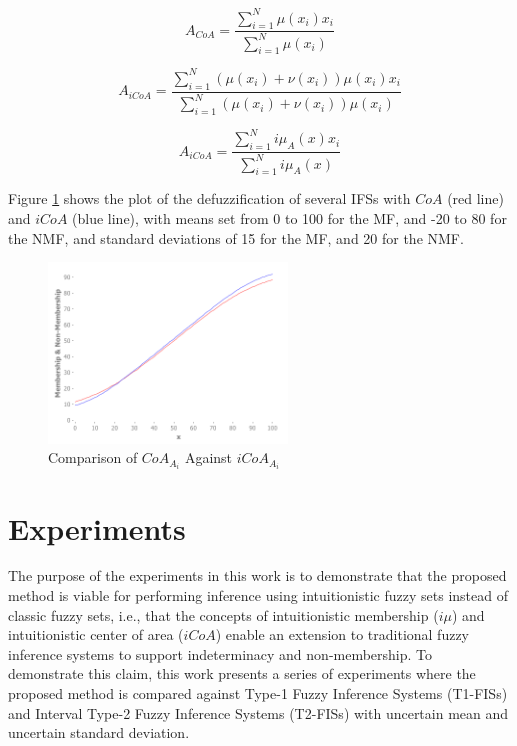 \documentclass[conference]{IEEEtran}
\begin{document}
\begin{equation}
  \label{center-of-area}
  A_{CoA} = \dfrac{\sum_{i=1}^{N} \mu(x_{i})
    x_{i}}{\sum_{i=1}^{N} \mu(x_{i})}
\end{equation}

\begin{equation}
  \label{if-coa}
  A_{iCoA} = \dfrac{\sum_{i=1}^{N} (\mu(x_{i}) + \nu(x_{i})) \mu(x_{i})
    x_{i}}{\sum_{i=1}^{N} (\mu(x_{i}) + \nu(x_{i})) \mu(x_{i})}
\end{equation}

\begin{equation}
  \label{if-coa-simplified}
  A_{iCoA} = \dfrac{\sum_{i=1}^{N} i\mu_{A}(x) x_{i}}{\sum_{i=1}^{N}
    i\mu_{A}(x)}
\end{equation}

Figure \ref{if-coa-vs-coa} shows the plot of the defuzzification of
several IFSs with $CoA$ (red line) and $iCoA$ (blue line), with means set
from 0 to 100 for the MF, and -20 to 80 for the NMF, and standard
deviations of 15 for the MF, and 20 for the NMF.

\begin{figure}[!t]
  \centering
  \includegraphics[width=2.5in]{if-coa-vs-coa}
  \caption{Comparison of $CoA_{A_{i}}$ Against $iCoA_{A_{i}}$}
  \label{if-coa-vs-coa}
\end{figure}

\section{Experiments}
\label{experiments}

The purpose of the experiments in this work is to demonstrate that the
proposed method is viable for performing inference using
intuitionistic fuzzy sets instead of classic fuzzy sets, i.e., that
the concepts of intuitionistic membership ($i\mu$) and intuitionistic
center of area ($iCoA$) enable an extension to traditional fuzzy
inference systems to support indeterminacy and non-membership. To
demonstrate this claim, this work presents a series of experiments
where the proposed method is compared against Type-1 Fuzzy Inference
Systems (T1-FISs) and Interval Type-2 Fuzzy Inference Systems
(T2-FISs) with uncertain mean and uncertain standard deviation.
\end{document}

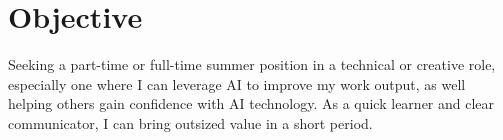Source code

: \documentclass[letterpaper]{twentysecondcv} %
\begin{document}





\skillstext{}


\makeprofile %


\section{Objective}


Seeking a part-time or full-time summer position in a technical or creative role, especially one where I can leverage AI to improve my work output, as well helping others gain confidence with AI technology.  As a quick learner and clear communicator, I can bring outsized value in a short period.


   

\vspace{32pt} %
\end{document}
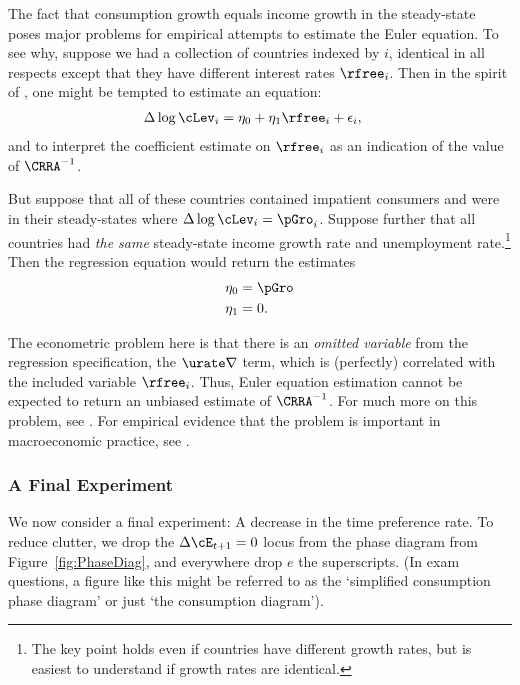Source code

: \documentclass{\handout}
\begin{document}
The fact that consumption growth equals income growth in the
steady-state poses major problems for empirical attempts to estimate
the Euler equation.  To see why, suppose we had a collection of
countries indexed by $i$, identical in all respects except that
they have different interest rates $\rfree_{i}$.
Then in the spirit of \cite{hallSubstitution}, one might be
tempted to estimate an equation:
\begin{equation}\begin{gathered}\begin{aligned}
        \Delta \log \cLev_{i} & =  \eta_{0} + \eta_{1} \rfree_{i}+\epsilon_{i},
\end{aligned}\end{gathered}\end{equation}
and to interpret the coefficient estimate on $\rfree_{i}$ as an indication
of the value of $\CRRA^{-1}$.

But suppose that all of these countries contained impatient consumers
and were in their steady-states where $\Delta \log \cLev_{i} = \pGro_{i}$.
Suppose further
that all countries had {\it the same} steady-state income growth rate and
unemployment rate.\footnote{The key point holds even if countries have different
growth rates, but is easiest to understand if growth rates are identical.}
Then the regression equation would return the estimates
\begin{equation}\begin{gathered}\begin{aligned}
        \eta_{0} & =  \pGro  \\
        \eta_{1} & =  0.
\end{aligned}\end{gathered}\end{equation}

The econometric problem here is that there is an {\it omitted
variable} from the regression specification, the $\urate \nabla$ term, which is (perfectly) correlated with the included
variable $\rfree_{i}$.  Thus, Euler equation estimation cannot be expected to
return an unbiased estimate of $\CRRA^{-1}$.  For much more on this
problem, see \cite{carroll:death}.  For empirical evidence
that the problem is important in macroeconomic practice, see \cite{ParkerPrestonPrecaution}.

\subsubsection{A Final Experiment}
We now consider a final experiment: A decrease in the time preference
rate.  To reduce clutter, we drop the $\Delta \cE_{t+1}=0$ locus from the 
phase diagram from Figure~\ref{fig:PhaseDiag}, and everywhere drop $e$ the superscripts.  
(In exam questions, a figure like this might be referred to as the `simplified consumption phase diagram' or just
`the consumption diagram').
\end{document}
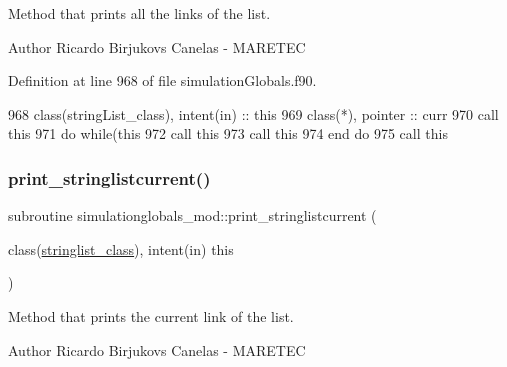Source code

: Method that prints all the links of the list. 

\begin{DoxyAuthor}{Author}
Ricardo Birjukovs Canelas -\/ M\+A\+R\+E\+T\+EC 
\end{DoxyAuthor}


Definition at line 968 of file simulation\+Globals.\+f90.


\begin{DoxyCode}
968     \textcolor{keywordtype}{class}(stringList\_class), \textcolor{keywordtype}{intent(in)} :: this
969     \textcolor{keywordtype}{class}(*), \textcolor{keywordtype}{pointer} :: curr
970     \textcolor{keyword}{call }this%
971     \textcolor{keywordflow}{do} \textcolor{keywordflow}{while}(this%
972         \textcolor{keyword}{call }this%
973         \textcolor{keyword}{call }this%
974 \textcolor{keywordflow}{    end do}
975     \textcolor{keyword}{call }this%
\end{DoxyCode}
\mbox{\label{namespacesimulationglobals__mod_a405f70548e38f0af65d4cbdb7c7025a4}} 
\subsubsection{\texorpdfstring{print\+\_\+stringlistcurrent()}{print\_stringlistcurrent()}}
{\footnotesize\ttfamily subroutine simulationglobals\+\_\+mod\+::print\+\_\+stringlistcurrent (\begin{DoxyParamCaption}\item[{class(\mbox{\hyperlink{structsimulationglobals__mod_1_1stringlist__class}{stringlist\+\_\+class}}), intent(in)}]{this }\end{DoxyParamCaption})\hspace{0.3cm}{\ttfamily [private]}}



Method that prints the current link of the list. 

\begin{DoxyAuthor}{Author}
Ricardo Birjukovs Canelas -\/ M\+A\+R\+E\+T\+EC 
\end{DoxyAuthor}


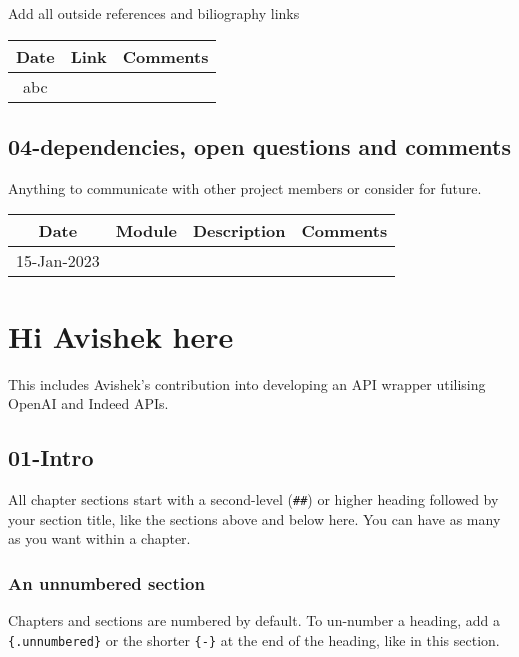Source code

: \documentclass[
]{book}
\begin{document}
Add all outside references and biliography links

\begin{longtable}[]{@{}cll@{}}
\toprule()
Date & Link & Comments \\
\midrule()
\endhead
abc & & \\
\bottomrule()
\end{longtable}

\hypertarget{dependencies-open-questions-and-comments}{%
\section{04-dependencies, open questions and comments}\label{dependencies-open-questions-and-comments}}

Anything to communicate with other project members or consider for future.

\begin{longtable}[]{@{}clll@{}}
\toprule()
Date & Module & Description & Comments \\
\midrule()
\endhead
15-Jan-2023 & & & \\
\bottomrule()
\end{longtable}

\hypertarget{hi-avishek-here}{%
\chapter{Hi Avishek here}\label{hi-avishek-here}}

This includes Avishek's contribution into developing an API wrapper utilising OpenAI and Indeed APIs.

\hypertarget{intro-1}{%
\section{01-Intro}\label{intro-1}}

All chapter sections start with a second-level (\texttt{\#\#}) or higher heading followed by your section title, like the sections above and below here. You can have as many as you want within a chapter.

\hypertarget{an-unnumbered-section-2}{%
\subsection*{An unnumbered section}\label{an-unnumbered-section-2}}

Chapters and sections are numbered by default. To un-number a heading, add a \texttt{\{.unnumbered\}} or the shorter \texttt{\{-\}} at the end of the heading, like in this section.
\end{document}
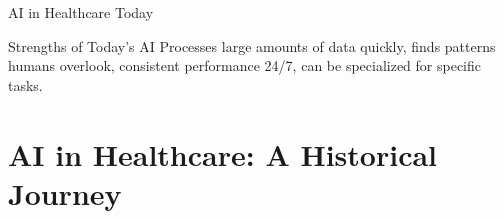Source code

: \documentclass[aspectratio=169, 10pt]{beamer}
\begin{document}
\begin{frame}{AI in Healthcare Today}
    \vspace{3mm}
    \begin{block}{\footnotesize Strengths of Today's AI}
        \footnotesize
        Processes large amounts of data quickly, finds patterns humans overlook, consistent performance 24/7, can be specialized for specific tasks.
    \end{block}

\end{frame}

\section{AI in Healthcare: A Historical Journey}
\end{document}
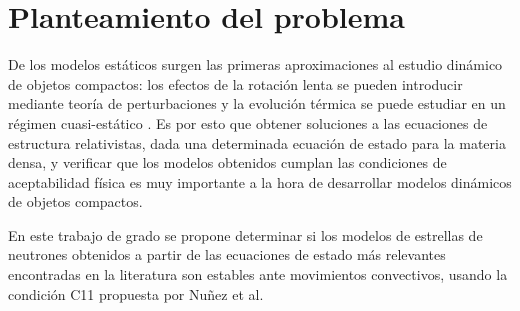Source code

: \chapter{Planteamiento del problema}
De los modelos estáticos surgen las primeras aproximaciones al estudio dinámico de objetos compactos: los efectos de la rotación lenta se pueden introducir mediante teoría de perturbaciones \cite{Hartle1967} y la evolución térmica se puede estudiar en un régimen cuasi-estático \cite{Becerra2013Quasi-staticObjects}. Es por esto que obtener soluciones a las ecuaciones de estructura relativistas, dada una determinada ecuación de estado para la materia densa, y verificar que los modelos obtenidos cumplan las condiciones de aceptabilidad física es muy importante a la hora de desarrollar modelos dinámicos de objetos compactos.

En este trabajo de grado se propone determinar si los modelos de estrellas de neutrones obtenidos a partir de las ecuaciones de estado más relevantes encontradas en la literatura son estables ante movimientos convectivos, usando la condición C11 propuesta por Nuñez et al.
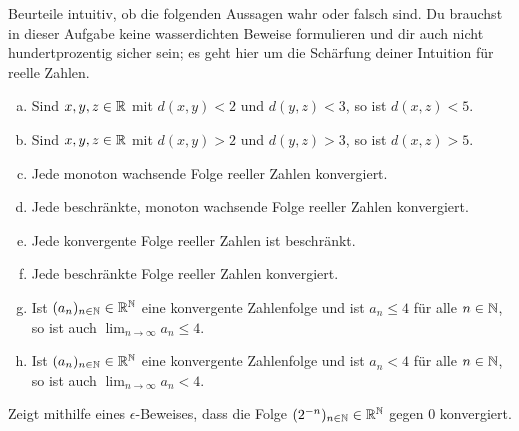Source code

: \begin{aufg}
Beurteile intuitiv, ob die folgenden Aussagen wahr oder falsch sind. Du brauchst in dieser Aufgabe keine wasserdichten Beweise formulieren und dir auch nicht hundertprozentig sicher sein; es geht hier um die Schärfung deiner Intuition für reelle Zahlen.
\begin{enumerate}[a)]
 \item Sind $x,y,z\in {\mathbb R}$ mit $d(x,y)<2$ und $d(y,z)<3$, so ist $d(x,z)<5$.
 \item Sind $x,y,z\in {\mathbb R}$ mit $d(x,y)>2$ und $d(y,z)>3$, so ist $d(x,z)>5$.
  \item Jede monoton wachsende Folge reeller Zahlen konvergiert.
 \item Jede beschränkte, monoton wachsende Folge reeller Zahlen konvergiert.
  \item Jede konvergente Folge reeller Zahlen ist beschränkt.
 \item Jede beschränkte Folge reeller Zahlen konvergiert.
 \item Ist $(a_n)_{n\in {\mathbb N}}\in {\mathbb R}^{\mathbb N}$ eine konvergente Zahlenfolge und ist $a_n\leq 4$ für alle $n\in {\mathbb N}$, so ist auch $\lim_{n\to\infty} a_n\leq 4$.
 \item Ist $(a_n)_{n\in {\mathbb N}}\in {\mathbb R}^{\mathbb N}$ eine konvergente Zahlenfolge und ist $a_n <4$ für alle $n\in {\mathbb N}$, so ist auch $\lim_{n\to\infty} a_n<4$.
\end{enumerate}
\end{aufg}





\begin{aufg}[Konvergenzbeweis]
Zeigt mithilfe eines $\epsilon$-Beweises, dass die Folge $(2^{-n})_{n\in {\mathbb N}}\in {\mathbb R}^{\mathbb N}$ gegen $0$ konvergiert.
\end{aufg}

#### Work item:
Number of lines in the listing above that include "variable": state it and nothing else.

#### Expected answer:
2